Hortus
Now that peat extraction has disappeared and vegetable farming has been reduced to very small areas, the hortillonnages are now used by the people of Amiens for pleasure or hunting, but also and above all for tourism.
The reason why the islets have been preserved - thanks to ongoing, fastidious work - is that the aim is to maintain the site in a given state, which is considered collectively to be of interest for its heritage, aesthetic or ecosystemic value. Although commonly perceived and designated as an exceptional ‘natural’ area, the current face of the site has been shaped by centuries of human activity, much of which has now disappeared. We come to contemplate the landscape that has been shaped over time. The installation is based on the paradoxical nature of the site, questioning the commonly accepted distinction between the natural and the artificial, the wild and the developed, the space of production and the space of representation.
So what is so special about this place? Is it a historical heritage, an exceptional ecosystem, the last of the hortillons at work, or the result of the colossal work of previous generations? Sometimes it's hard to tell the difference between the artificial and the natural, and so much the better. Can we separate the scenery from the authentic?
Just as a play cannot exist without an audience, a landscape exists through the eyes of those who look at it. Actor or spectator, the roles here don't seem fixed, quite the opposite. Everyone who visits this place plays a part in the fragile balance of the site, and contributes to the production of the landscape in its current state.
By building a form of « proscenium », the installation will reveal the play that is played out around it every day, and question the roles of everyone involved.
Which side is the audience on?

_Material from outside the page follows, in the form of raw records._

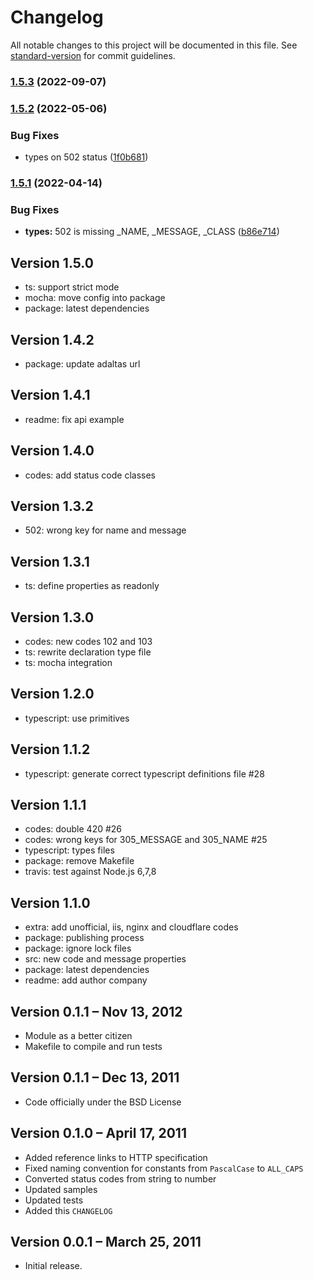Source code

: # Changelog

All notable changes to this project will be documented in this file. See [standard-version](https://github.com/conventional-changelog/standard-version) for commit guidelines.

### [1.5.3](https://github.com/adaltas/node-http-status/compare/v1.5.2...v1.5.3) (2022-09-07)

### [1.5.2](https://github.com/adaltas/node-http-status/compare/v1.5.1...v1.5.2) (2022-05-06)


### Bug Fixes

* types on 502 status ([1f0b681](https://github.com/adaltas/node-http-status/commit/1f0b681e021d3f77e1594dd1329a178f6905ebe7))

### [1.5.1](https://github.com/adaltas/node-http-status/compare/v1.5.0...v1.5.1) (2022-04-14)


### Bug Fixes

* **types:** 502 is missing _NAME, _MESSAGE, _CLASS ([b86e714](https://github.com/adaltas/node-http-status/commit/b86e714db1ef41c0e841c9c96096d0288378d048))


## Version 1.5.0

* ts: support strict mode
* mocha: move config into package
* package: latest dependencies

## Version 1.4.2

* package: update adaltas url

## Version 1.4.1

* readme: fix api example

## Version 1.4.0

* codes: add status code classes

## Version 1.3.2

* 502: wrong key for name and message

## Version 1.3.1

* ts: define properties as readonly

## Version 1.3.0

* codes: new codes 102 and 103
* ts: rewrite declaration type file
* ts: mocha integration

## Version 1.2.0

* typescript: use primitives

## Version 1.1.2

* typescript: generate correct typescript definitions file #28

## Version 1.1.1

* codes: double 420 #26
* codes: wrong keys for 305_MESSAGE and 305_NAME #25
* typescript: types files
* package: remove Makefile
* travis: test against Node.js 6,7,8

## Version 1.1.0

* extra: add unofficial, iis, nginx and cloudflare codes
* package: publishing process
* package: ignore lock files
* src: new code and message properties
* package: latest dependencies
* readme: add author company

## Version 0.1.1 – Nov 13, 2012

-   Module as a better citizen
-   Makefile to compile and run tests

## Version 0.1.1 – Dec 13, 2011

-   Code officially under the BSD License

## Version 0.1.0 – April 17, 2011

-   Added reference links to HTTP specification
-   Fixed naming convention for constants from `PascalCase` to `ALL_CAPS`
-   Converted status codes from string to number
-   Updated samples
-   Updated tests
-   Added this `CHANGELOG`

## Version 0.0.1 – March 25, 2011

-   Initial release.
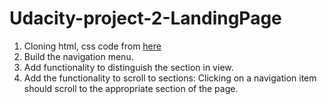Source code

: # Udacity-project-2-LandingPage
1. Cloning html, css code from [here](https://github.com/udacity/fend/tree/refresh-2019)
2. Build the navigation menu.
3. Add functionality to distinguish the section in view.
4. Add the functionality to scroll to sections: Clicking on a navigation item should scroll to the appropriate section of the page.
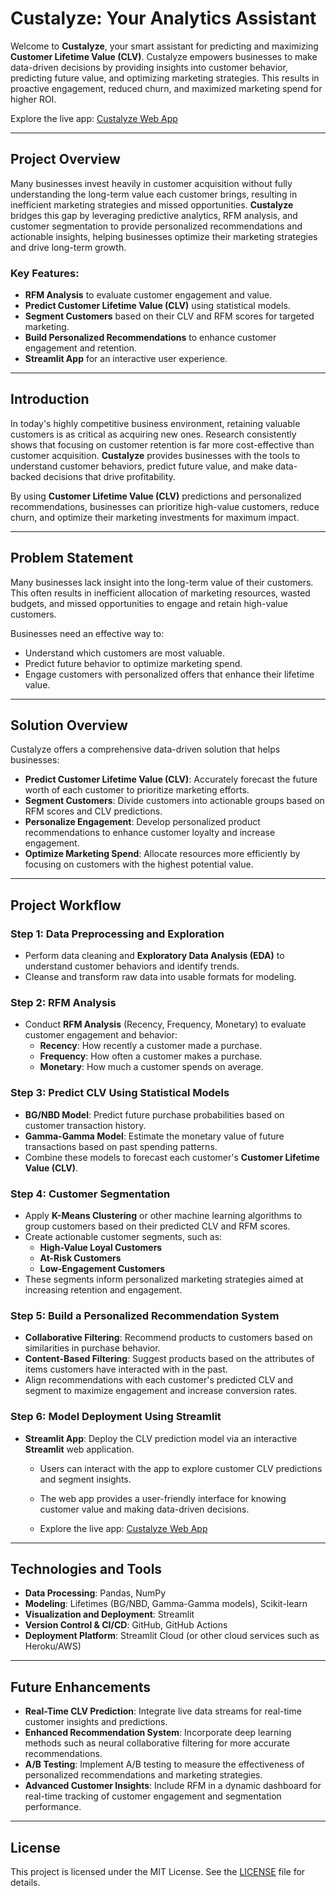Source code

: 
# **Custalyze: Your Analytics Assistant**

Welcome to **Custalyze**, your smart assistant for predicting and maximizing **Customer Lifetime Value (CLV)**. Custalyze empowers businesses to make data-driven decisions by providing insights into customer behavior, predicting future value, and optimizing marketing strategies. This results in proactive engagement, reduced churn, and maximized marketing spend for higher ROI.

Explore the live app: [Custalyze Web App](https://customer-analytics-assistant-urzknsdg8udnsjm9x4efhd.streamlit.app/)

---

## **Project Overview**

Many businesses invest heavily in customer acquisition without fully understanding the long-term value each customer brings, resulting in inefficient marketing strategies and missed opportunities. **Custalyze** bridges this gap by leveraging predictive analytics, RFM analysis, and customer segmentation to provide personalized recommendations and actionable insights, helping businesses optimize their marketing strategies and drive long-term growth.

### **Key Features:**
- **RFM Analysis** to evaluate customer engagement and value.
- **Predict Customer Lifetime Value (CLV)** using statistical models.
- **Segment Customers** based on their CLV and RFM scores for targeted marketing.
- **Build Personalized Recommendations** to enhance customer engagement and retention.
- **Streamlit App** for an interactive user experience.

---

## **Introduction**

In today's highly competitive business environment, retaining valuable customers is as critical as acquiring new ones. Research consistently shows that focusing on customer retention is far more cost-effective than customer acquisition. **Custalyze** provides businesses with the tools to understand customer behaviors, predict future value, and make data-backed decisions that drive profitability.

By using **Customer Lifetime Value (CLV)** predictions and personalized recommendations, businesses can prioritize high-value customers, reduce churn, and optimize their marketing investments for maximum impact.

---

## **Problem Statement**

Many businesses lack insight into the long-term value of their customers. This often results in inefficient allocation of marketing resources, wasted budgets, and missed opportunities to engage and retain high-value customers.

Businesses need an effective way to:
- Understand which customers are most valuable.
- Predict future behavior to optimize marketing spend.
- Engage customers with personalized offers that enhance their lifetime value.

---

## **Solution Overview**

Custalyze offers a comprehensive data-driven solution that helps businesses:
- **Predict Customer Lifetime Value (CLV)**: Accurately forecast the future worth of each customer to prioritize marketing efforts.
- **Segment Customers**: Divide customers into actionable groups based on RFM scores and CLV predictions.
- **Personalize Engagement**: Develop personalized product recommendations to enhance customer loyalty and increase engagement.
- **Optimize Marketing Spend**: Allocate resources more efficiently by focusing on customers with the highest potential value.

---

## **Project Workflow**

### **Step 1: Data Preprocessing and Exploration**
- Perform  data cleaning and **Exploratory Data Analysis (EDA)** to understand customer behaviors and identify trends.
- Cleanse and transform raw data into usable formats for modeling.

### **Step 2: RFM Analysis**
- Conduct **RFM Analysis** (Recency, Frequency, Monetary) to evaluate customer engagement and behavior:
  - **Recency**: How recently a customer made a purchase.
  - **Frequency**: How often a customer makes a purchase.
  - **Monetary**: How much a customer spends on average.

### **Step 3: Predict CLV Using Statistical Models**
- **BG/NBD Model**: Predict future purchase probabilities based on customer transaction history.
- **Gamma-Gamma Model**: Estimate the monetary value of future transactions based on past spending patterns.
- Combine these models to forecast each customer's **Customer Lifetime Value (CLV)**.

### **Step 4: Customer Segmentation**
- Apply **K-Means Clustering** or other machine learning algorithms to group customers based on their predicted CLV and RFM scores.
- Create actionable customer segments, such as:
  - **High-Value Loyal Customers**
  - **At-Risk Customers**
  - **Low-Engagement Customers**
- These segments inform personalized marketing strategies aimed at increasing retention and engagement.

### **Step 5: Build a Personalized Recommendation System**
- **Collaborative Filtering**: Recommend products to customers based on similarities in purchase behavior.
- **Content-Based Filtering**: Suggest products based on the attributes of items customers have interacted with in the past.
- Align recommendations with each customer's predicted CLV and segment to maximize engagement and increase conversion rates.

### **Step 6: Model Deployment Using Streamlit**
- **Streamlit App**: Deploy the CLV prediction model via an interactive **Streamlit** web application.
  - Users can interact with the app to explore customer CLV predictions and segment insights.
  - The web app provides a user-friendly interface for knowing customer value and making data-driven decisions.
  
  - Explore the live app: [Custalyze Web App](https://customer-analytics-assistant-urzknsdg8udnsjm9x4efhd.streamlit.app/)

---

## **Technologies and Tools**

- **Data Processing**: Pandas, NumPy
- **Modeling**: Lifetimes (BG/NBD, Gamma-Gamma models), Scikit-learn
- **Visualization and Deployment**: Streamlit
- **Version Control & CI/CD**: GitHub, GitHub Actions
- **Deployment Platform**: Streamlit Cloud (or other cloud services such as Heroku/AWS)

---

## **Future Enhancements**

- **Real-Time CLV Prediction**: Integrate live data streams for real-time customer insights and predictions.
- **Enhanced Recommendation System**: Incorporate deep learning methods such as neural collaborative filtering for more accurate recommendations.
- **A/B Testing**: Implement A/B testing to measure the effectiveness of personalized recommendations and marketing strategies.
- **Advanced Customer Insights**: Include RFM in a dynamic dashboard for real-time tracking of customer engagement and segmentation performance.

---

## **License**

This project is licensed under the MIT License. See the [LICENSE](LICENSE) file for details.
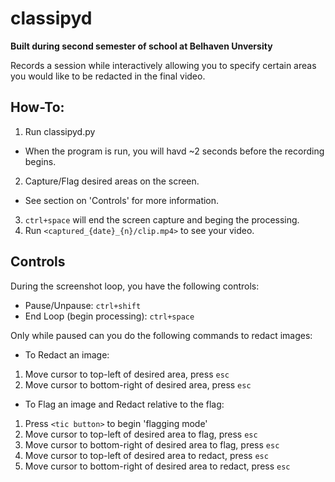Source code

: # classipyd
**Built during second semester of school at Belhaven Unversity**

Records a session while interactively allowing you to specify certain areas you would like to be redacted in the final video.

## How-To:
1. Run classipyd.py
 - When the program is run, you will havd ~2 seconds before the recording begins.
2. Capture/Flag desired areas on the screen.
 - See section on 'Controls' for more information.
3. `ctrl+space` will end the screen capture and beging the processing.
4. Run `<captured_{date}_{n}/clip.mp4>` to see your video.

## Controls

During the screenshot loop, you have the following controls:
- Pause/Unpause: `ctrl+shift`
- End Loop (begin processing): `ctrl+space`

Only while paused can you do the following commands to redact images:
- To Redact an image:
 1. Move cursor to top-left of desired area, press `esc`
 2. Move cursor to bottom-right of desired area, press `esc`
- To Flag an image and Redact relative to the flag:
 1. Press `<tic button>` to begin 'flagging mode'
 2. Move cursor to top-left of desired area to flag, press `esc`
 3. Move cursor to bottom-right of desired area to flag, press `esc`
 4. Move cursor to top-left of desired area to redact, press `esc`
 5. Move cursor to bottom-right of desired area to redact, press `esc`
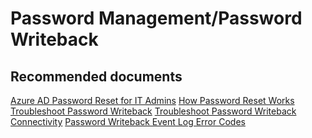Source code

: <properties
	pageTitle="Password Management/Password Writeback"
	description="Password Management/Password Writeback"
	service="microsoft.activedirectory"
	resource="activedirectory"
	authors="zhchia"
	displayOrder=""
	selfHelpType="generic"
	supportTopicIds="32565598"
	resourceTags=""
	productPesIds="14785"
	cloudEnvironments="public"
/>

# Password Management/Password Writeback


## **Recommended documents**
[Azure AD Password Reset for IT Admins](https://docs.microsoft.com/azure/active-directory/active-directory-passwords)
[How Password Reset Works](https://docs.microsoft.com/azure/active-directory/active-directory-passwords-learn-more#how-password-writeback-works)
[Troubleshoot Password Writeback](https://docs.microsoft.com/azure/active-directory/active-directory-passwords-troubleshoot#troubleshoot-password-writeback)
[Troubleshoot Password Writeback Connectivity](https://docs.microsoft.com/azure/active-directory/active-directory-passwords-troubleshoot#troubleshoot-password-writeback-connectivity)
[Password Writeback Event Log Error Codes](https://docs.microsoft.com/azure/active-directory/active-directory-passwords-troubleshoot#password-writeback-event-log-error-codes)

Which side are the actors on? Here, because of the symmetry of the installation, evoking a theatre where the curtain hides neither the backstage nor the audience, it's hard to know which side everyone is on.
As the project is rooted in a wider context than the hortillonnages, all the materials and construction techniques used are references to the history of the Amiens region.
The structure, made of regional wood, reinterprets traditional « colombage » with an unusual infill: a textile, identical to that used in theatre curtains. Made from linen grown and spun in Normandy, the fabric is hand-dyed in the region using the emblematic Amiens plant: Waide, or Isatis Tinctoria.